[Openmcl-devel] ARM testing

Thu Jan 27 06:38:23 PST 2011

On Tue, 25 Jan 2011, David Brown wrote:

> On Tue, Jan 25 2011, Gary Byers wrote:
>
>> If your stack limit is < 1.2MB and setting it to ~2MB in the shell before
>> running CCL fixes the problem, that would likely confirm the theory.  (If
>> it doesn't, that'd be disapointing, since it's otherwise a great theory ...)
>
> $ ulimit -s
> 8192
>

Certainly disappointing.

> Also note that giving a large -S value allows it to work.

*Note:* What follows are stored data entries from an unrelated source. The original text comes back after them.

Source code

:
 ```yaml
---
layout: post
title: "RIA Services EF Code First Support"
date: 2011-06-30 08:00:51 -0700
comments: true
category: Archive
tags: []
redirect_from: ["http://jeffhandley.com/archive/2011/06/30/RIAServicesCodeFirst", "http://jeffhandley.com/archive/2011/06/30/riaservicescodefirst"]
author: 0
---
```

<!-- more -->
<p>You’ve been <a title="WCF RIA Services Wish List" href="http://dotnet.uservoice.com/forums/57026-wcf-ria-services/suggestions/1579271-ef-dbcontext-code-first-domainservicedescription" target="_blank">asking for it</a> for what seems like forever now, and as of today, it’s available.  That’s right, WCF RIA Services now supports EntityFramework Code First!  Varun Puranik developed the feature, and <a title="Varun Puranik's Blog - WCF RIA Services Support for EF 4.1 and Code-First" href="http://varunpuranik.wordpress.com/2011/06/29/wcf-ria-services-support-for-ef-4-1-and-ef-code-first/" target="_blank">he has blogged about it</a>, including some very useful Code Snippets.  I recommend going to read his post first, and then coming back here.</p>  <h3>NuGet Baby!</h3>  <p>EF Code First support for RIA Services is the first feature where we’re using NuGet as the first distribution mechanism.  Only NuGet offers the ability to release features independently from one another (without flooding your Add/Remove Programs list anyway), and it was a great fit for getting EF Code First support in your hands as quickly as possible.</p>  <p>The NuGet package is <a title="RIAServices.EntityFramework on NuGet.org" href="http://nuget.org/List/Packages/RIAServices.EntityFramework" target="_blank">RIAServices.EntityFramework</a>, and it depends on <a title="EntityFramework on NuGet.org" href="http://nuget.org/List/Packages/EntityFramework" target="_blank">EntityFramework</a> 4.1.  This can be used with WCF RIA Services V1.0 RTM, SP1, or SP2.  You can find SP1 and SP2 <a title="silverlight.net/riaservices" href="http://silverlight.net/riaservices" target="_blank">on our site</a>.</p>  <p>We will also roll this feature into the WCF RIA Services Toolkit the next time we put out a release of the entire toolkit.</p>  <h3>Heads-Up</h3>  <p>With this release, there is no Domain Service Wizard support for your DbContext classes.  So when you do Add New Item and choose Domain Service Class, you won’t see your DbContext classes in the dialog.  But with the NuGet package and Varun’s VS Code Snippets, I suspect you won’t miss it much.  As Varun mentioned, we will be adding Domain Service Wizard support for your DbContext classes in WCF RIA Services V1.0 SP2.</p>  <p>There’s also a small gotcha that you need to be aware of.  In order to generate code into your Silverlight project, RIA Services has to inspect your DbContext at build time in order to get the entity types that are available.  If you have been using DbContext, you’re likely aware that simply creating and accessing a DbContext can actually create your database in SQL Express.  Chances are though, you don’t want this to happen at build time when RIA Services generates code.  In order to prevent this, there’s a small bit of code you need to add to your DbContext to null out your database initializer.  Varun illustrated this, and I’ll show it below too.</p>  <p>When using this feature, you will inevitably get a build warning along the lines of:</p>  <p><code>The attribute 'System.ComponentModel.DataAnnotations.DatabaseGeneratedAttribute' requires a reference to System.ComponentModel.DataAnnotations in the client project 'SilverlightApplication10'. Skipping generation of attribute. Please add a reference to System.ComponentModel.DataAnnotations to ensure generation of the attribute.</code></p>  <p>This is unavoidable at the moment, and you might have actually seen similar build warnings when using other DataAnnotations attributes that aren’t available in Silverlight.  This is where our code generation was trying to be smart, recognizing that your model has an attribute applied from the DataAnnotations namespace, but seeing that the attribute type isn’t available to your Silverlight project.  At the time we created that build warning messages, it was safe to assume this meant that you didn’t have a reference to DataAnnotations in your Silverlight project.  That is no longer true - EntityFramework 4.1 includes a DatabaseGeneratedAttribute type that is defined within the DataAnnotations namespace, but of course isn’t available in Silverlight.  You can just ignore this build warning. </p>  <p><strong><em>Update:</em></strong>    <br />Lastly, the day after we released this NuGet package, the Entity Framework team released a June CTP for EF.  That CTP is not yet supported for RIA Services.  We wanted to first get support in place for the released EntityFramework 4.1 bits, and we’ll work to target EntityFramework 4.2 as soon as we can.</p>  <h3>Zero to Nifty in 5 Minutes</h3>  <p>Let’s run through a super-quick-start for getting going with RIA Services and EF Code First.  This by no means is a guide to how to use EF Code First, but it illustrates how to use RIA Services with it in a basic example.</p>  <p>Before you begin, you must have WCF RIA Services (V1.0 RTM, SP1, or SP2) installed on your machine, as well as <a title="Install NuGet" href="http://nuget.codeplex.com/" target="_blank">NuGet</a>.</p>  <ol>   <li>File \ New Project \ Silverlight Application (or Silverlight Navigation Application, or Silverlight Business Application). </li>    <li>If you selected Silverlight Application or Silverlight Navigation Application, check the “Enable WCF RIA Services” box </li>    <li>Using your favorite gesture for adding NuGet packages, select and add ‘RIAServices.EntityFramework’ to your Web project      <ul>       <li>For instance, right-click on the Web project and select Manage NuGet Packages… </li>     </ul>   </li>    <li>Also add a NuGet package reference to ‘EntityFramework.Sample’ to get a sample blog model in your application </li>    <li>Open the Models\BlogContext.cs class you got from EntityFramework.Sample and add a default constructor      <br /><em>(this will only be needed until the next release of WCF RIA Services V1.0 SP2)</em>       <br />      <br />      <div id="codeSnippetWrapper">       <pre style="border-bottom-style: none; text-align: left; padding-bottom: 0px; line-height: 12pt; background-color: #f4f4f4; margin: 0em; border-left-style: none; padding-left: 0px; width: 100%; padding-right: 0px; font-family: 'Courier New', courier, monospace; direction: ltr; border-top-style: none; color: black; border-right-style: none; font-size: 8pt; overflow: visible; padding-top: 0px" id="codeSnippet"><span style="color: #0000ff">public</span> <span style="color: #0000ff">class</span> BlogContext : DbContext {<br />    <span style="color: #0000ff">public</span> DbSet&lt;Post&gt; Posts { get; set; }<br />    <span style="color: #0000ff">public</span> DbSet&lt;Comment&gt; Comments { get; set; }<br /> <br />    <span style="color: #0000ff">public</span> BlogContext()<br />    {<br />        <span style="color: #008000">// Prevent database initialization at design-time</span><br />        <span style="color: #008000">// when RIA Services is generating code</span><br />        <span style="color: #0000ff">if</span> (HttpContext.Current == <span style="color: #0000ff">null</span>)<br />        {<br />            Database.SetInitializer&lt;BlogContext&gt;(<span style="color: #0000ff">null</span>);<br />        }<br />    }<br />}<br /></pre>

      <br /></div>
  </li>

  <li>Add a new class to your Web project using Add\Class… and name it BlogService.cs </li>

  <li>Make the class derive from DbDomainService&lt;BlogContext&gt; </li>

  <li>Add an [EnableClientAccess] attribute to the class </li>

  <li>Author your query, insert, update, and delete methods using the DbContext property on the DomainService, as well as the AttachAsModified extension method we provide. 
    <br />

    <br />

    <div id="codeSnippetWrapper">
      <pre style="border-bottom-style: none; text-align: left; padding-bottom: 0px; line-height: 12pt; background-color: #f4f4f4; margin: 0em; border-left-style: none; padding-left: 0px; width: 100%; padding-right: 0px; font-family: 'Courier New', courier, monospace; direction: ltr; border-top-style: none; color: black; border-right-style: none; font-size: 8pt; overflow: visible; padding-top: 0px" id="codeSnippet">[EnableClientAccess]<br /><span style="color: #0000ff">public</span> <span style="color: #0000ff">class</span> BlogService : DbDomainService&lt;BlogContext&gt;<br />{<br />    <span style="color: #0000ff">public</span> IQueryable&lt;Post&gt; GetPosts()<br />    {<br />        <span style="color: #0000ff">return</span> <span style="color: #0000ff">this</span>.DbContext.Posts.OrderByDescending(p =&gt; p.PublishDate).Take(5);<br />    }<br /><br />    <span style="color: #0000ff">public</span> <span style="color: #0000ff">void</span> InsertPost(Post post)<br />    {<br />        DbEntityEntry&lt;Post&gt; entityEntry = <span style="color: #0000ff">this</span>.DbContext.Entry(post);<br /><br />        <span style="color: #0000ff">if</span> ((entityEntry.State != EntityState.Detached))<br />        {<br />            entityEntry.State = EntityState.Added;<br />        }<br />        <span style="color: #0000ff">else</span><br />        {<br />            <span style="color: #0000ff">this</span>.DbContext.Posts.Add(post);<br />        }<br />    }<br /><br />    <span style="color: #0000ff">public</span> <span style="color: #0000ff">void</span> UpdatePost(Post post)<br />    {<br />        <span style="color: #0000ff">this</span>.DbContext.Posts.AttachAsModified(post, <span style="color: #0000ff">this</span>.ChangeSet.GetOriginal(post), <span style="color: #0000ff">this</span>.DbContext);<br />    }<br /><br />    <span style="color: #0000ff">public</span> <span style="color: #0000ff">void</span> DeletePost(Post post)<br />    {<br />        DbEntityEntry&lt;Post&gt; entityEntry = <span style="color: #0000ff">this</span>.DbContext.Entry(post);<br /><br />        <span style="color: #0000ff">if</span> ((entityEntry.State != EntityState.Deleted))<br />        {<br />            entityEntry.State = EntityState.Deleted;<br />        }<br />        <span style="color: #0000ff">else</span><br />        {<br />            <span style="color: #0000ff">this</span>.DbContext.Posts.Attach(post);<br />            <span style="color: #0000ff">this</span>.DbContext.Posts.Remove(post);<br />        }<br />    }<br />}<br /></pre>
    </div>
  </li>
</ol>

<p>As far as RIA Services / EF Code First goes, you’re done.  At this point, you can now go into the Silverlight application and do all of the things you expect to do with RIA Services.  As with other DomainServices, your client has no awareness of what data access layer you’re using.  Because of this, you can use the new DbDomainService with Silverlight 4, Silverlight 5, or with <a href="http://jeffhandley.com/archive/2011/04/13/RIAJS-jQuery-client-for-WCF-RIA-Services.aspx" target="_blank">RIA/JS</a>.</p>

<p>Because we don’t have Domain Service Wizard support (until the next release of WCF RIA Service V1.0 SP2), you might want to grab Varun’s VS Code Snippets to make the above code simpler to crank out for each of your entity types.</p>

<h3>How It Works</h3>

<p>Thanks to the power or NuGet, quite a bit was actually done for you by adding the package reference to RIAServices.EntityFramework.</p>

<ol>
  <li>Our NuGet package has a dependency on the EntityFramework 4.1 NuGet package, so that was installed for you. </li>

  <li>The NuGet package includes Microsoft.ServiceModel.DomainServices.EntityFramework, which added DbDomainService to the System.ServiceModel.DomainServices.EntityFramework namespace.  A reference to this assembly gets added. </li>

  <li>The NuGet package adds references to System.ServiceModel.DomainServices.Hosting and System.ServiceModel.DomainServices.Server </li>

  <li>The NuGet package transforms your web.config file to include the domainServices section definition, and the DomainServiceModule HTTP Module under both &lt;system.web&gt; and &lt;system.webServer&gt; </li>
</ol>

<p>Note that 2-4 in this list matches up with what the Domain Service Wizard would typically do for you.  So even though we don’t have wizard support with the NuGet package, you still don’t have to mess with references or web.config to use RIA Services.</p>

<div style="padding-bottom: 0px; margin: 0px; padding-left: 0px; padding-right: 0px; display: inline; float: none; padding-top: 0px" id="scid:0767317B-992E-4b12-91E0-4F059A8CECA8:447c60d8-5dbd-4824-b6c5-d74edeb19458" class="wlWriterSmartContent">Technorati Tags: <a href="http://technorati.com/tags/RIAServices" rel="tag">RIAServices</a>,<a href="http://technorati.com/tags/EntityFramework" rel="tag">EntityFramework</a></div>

Certainly ... confusing.  One theory (for which there doesn't seem to be 
any direct evidence) is that the behavior that you're seeing is simply
a bug in the Linux kernel that you're running.  There isn't enough
circumstantial evidence to convict, but there's probably enough to be
a bit suspicious of that.

If you want to try a couple of more fishing expeditions, they might tell
us something.

1) The CCL kernel defines a function 'os_get_current_thread_stack_bounds'
that returns by reference the 'base' (bottom) and size of the calling
thread's C stack.  Most system's thread libraries provide a non-portable
way of determining this, though they differ in the details.  On Linux,
'pthread_attr_getstack' returns the arithmetically lowest address and
size of the stack, and we add the size to the low address to find the
bottom.

This function is actually called by the startup code to determine the
bottom of the initial thread's stack; we assume that the size is
determined by the resource limit and is much larger than we want to
use, so we ignore it.

That function will be called exactly once when the lisp loads the
bootstrapping image.  If you set a breakpoint on that function and
step through it until after the call to 'pthread_attr_getstack', what
does:

(gdb) p *size

print ?

On the ARM Linux box I just tried that on here, I get 8MB, which is exactly
what 'limit stack' suggests that I should.

2) If you continue and let the image load fasl files, you'll reach the point
where it gets the SIGBUS in rmark().   If GDB gets control when the SIGBUS
is raised and the process isn't killed, you should be able to determine the
value of the stack pointer (r13) at the point where the fault occurred:

(gdb) info reg r13

If you then look at /proc/PID/maps, you'll likely see that r13 is near or
just past the lowest address of the stack region.

How far is it from the high address of that region, e.g., how large was
the stack allowed to grow before something decided that it had overflowed ?

>
> David
>
>